Press Release Economic Growth Government Workers

Raising Interest Rates could have an Adverse Effect on Federal and State Budgets


March 06, 2015

Contact: Karen Conner, (202) 293-5380 x117Mail_Outline

March 9, 2015

Contact: Alan Barber (202) 293-5380 x115

WASHINGTON, DC – Last week, the BLS announced that unemployment had fallen to 5.5 percent. Many analysts and policymakers questioned whether this would spur the Federal Reserve to raise interest rates as has long been speculated. A new report from the Center for Economic and Policy Research (CEPR) points out, though, that if the Fed were to raise rates and keep unemployment from falling further, it would have a substantially negative impact on the budget.

The report, “The Budgetary Implications of Higher Federal Reserve Board Interest Rates,” calculates the plausible size of the impacts of a policy that uses higher interest rates to deliberately slow the economy. Dean Baker, Co-Director of CEPR and author of the report, demonstrates that a change of this nature in interest rate policy by the Fed would have serious consequences for both federal and state budgets.

The report details three separate channels through which a policy of Fed tightening would worsen the federal budget picture. The first is directly through higher interest rates. The report shows that if the ratio of interest to debt remained at its 2015 level, as opposed to the levels projected by the Congressional Budget Office (CBO), it would save the government almost $2.9 trillion in interest payments over the next decade. Even if the interest rate hikes were kept to just half the projected level the savings would be almost $1.5 trillion.

The second channel is through the interest on the assets purchased through the various quantitative easing programs. If all of these assets were held, rather than sold off rapidly, as assumed by CBO, the savings to the Treasury would be more than $600 billion over the course of the decade.

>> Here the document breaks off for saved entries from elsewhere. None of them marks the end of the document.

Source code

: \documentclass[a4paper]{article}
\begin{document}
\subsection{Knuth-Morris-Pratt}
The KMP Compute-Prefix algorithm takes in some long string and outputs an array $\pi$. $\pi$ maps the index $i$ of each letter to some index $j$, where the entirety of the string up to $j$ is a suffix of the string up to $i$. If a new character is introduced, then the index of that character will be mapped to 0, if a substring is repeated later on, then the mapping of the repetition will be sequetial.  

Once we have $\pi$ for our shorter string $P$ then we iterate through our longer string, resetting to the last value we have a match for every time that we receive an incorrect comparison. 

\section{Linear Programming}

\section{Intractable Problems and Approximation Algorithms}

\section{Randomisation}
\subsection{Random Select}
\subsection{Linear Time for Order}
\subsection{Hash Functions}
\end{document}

The third channel is through greater output and lower payments for unemployment benefits and other transfers, if the unemployment rate could fall back to its 2000 average of 4.0 percent and remain there. In this case the cumulative budgetary gains would be almost $1.9 trillion. As the paper notes, the key to the 1990s budget surpluses were not the spending cuts and tax increases put in place by President Clinton and Congress, but rather the willingness of the Greenspan Fed to allow the unemployment rate to fall to levels that were lower than most economists had believed were sustainable at the time.

The paper points out that sustaining a lower rate of unemployment would also have a large effect on state budgets. The higher output associated with lower unemployment would mean more tax revenue and less money paid out for unemployment benefits and other transfer payments. Assuming a 4.0 percent unemployment rate for 2016, the paper calculates that budgetary savings in California would be over $6 billion for the year. In Illinois, it would be almost $2 billion.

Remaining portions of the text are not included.